Setelah makan selesai, kembali ke kmar mandi untuk bersih-bersih. Apakah mau? Engga. Dengan segala macam cara, aku tetap ajak dia ke kamar mandi. Jujur, kehabisan ide. Akhirnya, zayd sendiri yang ambil panci masak air ke kamar mandi. "Iya, ambil, boleh. Bawa ke kamar mandi ya". Dia main panci di kamar mandi. Selesai bersih-bersih, apakah mau selesai? Engga juga. Dia gak mau keluar kamar mandi, padahal, sudah malam.
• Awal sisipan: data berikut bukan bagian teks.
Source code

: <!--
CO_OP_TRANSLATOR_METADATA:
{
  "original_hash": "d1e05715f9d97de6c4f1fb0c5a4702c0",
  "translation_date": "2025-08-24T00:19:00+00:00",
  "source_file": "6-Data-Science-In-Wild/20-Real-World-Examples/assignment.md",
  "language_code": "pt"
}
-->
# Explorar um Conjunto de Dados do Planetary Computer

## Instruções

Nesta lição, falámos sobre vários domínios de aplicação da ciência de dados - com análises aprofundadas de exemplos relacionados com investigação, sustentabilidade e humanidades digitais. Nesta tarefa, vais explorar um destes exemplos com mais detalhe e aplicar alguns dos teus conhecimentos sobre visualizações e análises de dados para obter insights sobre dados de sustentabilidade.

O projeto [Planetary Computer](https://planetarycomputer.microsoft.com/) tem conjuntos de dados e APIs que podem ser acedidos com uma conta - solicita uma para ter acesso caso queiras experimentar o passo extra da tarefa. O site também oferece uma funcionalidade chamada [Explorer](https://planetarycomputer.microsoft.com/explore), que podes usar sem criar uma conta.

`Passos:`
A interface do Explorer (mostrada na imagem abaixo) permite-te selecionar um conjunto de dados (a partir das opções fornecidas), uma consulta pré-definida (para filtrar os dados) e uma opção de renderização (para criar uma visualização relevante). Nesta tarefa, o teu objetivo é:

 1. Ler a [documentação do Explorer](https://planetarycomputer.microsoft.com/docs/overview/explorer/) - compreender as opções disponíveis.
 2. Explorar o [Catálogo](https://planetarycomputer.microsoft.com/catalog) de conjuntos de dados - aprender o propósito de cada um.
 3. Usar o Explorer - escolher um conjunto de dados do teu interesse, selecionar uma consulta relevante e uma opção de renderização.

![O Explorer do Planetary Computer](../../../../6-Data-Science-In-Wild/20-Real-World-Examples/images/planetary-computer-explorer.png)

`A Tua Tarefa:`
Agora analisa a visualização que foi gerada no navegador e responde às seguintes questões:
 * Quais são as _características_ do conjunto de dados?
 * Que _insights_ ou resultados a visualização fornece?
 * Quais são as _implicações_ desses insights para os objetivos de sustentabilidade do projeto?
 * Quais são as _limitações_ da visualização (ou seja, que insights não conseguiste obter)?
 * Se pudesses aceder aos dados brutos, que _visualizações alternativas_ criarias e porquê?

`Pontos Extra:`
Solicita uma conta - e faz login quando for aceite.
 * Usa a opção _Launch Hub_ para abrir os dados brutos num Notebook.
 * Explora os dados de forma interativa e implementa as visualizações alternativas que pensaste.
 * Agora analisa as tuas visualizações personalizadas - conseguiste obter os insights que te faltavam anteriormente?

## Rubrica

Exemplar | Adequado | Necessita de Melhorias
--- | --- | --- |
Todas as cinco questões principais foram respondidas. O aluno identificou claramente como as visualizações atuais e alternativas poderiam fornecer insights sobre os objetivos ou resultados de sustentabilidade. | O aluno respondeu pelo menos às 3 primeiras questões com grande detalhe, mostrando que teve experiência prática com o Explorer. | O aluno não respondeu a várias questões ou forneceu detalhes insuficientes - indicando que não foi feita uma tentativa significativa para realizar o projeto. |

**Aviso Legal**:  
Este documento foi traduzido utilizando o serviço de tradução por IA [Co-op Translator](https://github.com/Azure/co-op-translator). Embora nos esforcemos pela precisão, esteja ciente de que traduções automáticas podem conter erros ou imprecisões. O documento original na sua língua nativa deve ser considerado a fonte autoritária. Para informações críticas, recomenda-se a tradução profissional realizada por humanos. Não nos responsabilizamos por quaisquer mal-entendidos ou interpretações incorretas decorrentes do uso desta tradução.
Akhirnya, pemaksaan dimulai. Nangis? Tentu. Namun, aku mencoba tetap tenang. "Sabar.. sabar.. ini sudah malam, Abang. Bukan waktunya main di kamar mandi.. Kita bobo yuk, abang mau nen?" tangisannya mereda. Biidznillaah. Sampai akhirnya ba'da maghrib dia tidur dengan nyenyak tanpa drama.

Ternyata.. ketenangan Ibu menyikapi tangisan anak sangat membantu mempermudah anak meredakan tangisannya. Bukan dengan mengalihkan tangisnya kepada hal lain, melainkan membersamainya dalam mengelola emosinya.

Dan ketenangan seorang Ibu, tidak akan bisa hadir kecuali Allah yang hadirkan. Disini, aku belajar bahwa, ketenangan adalah solusi bathin sebelum solusi zhahir yang Allah berikan melalui anakku.

Ketenangan adalah nikmat besar dalam setiap kondisi yang tidak ideal.

Dan ketenangan adalah kebutuhan di setiap detik ketika memerankan setiap peran kehidupan.

Bahwa kebahagiaan bukan semata tentang mudahnya segala urusan, melainkan kebahagiaan adalah ketika Allah berikan taufik untuk tenang menyikapi setiap kendala di depan mata.

Bahwa solusi bathin jauh lebih dibutuhkan sebelum hadirnya solusi zhahir yang Allah berikan.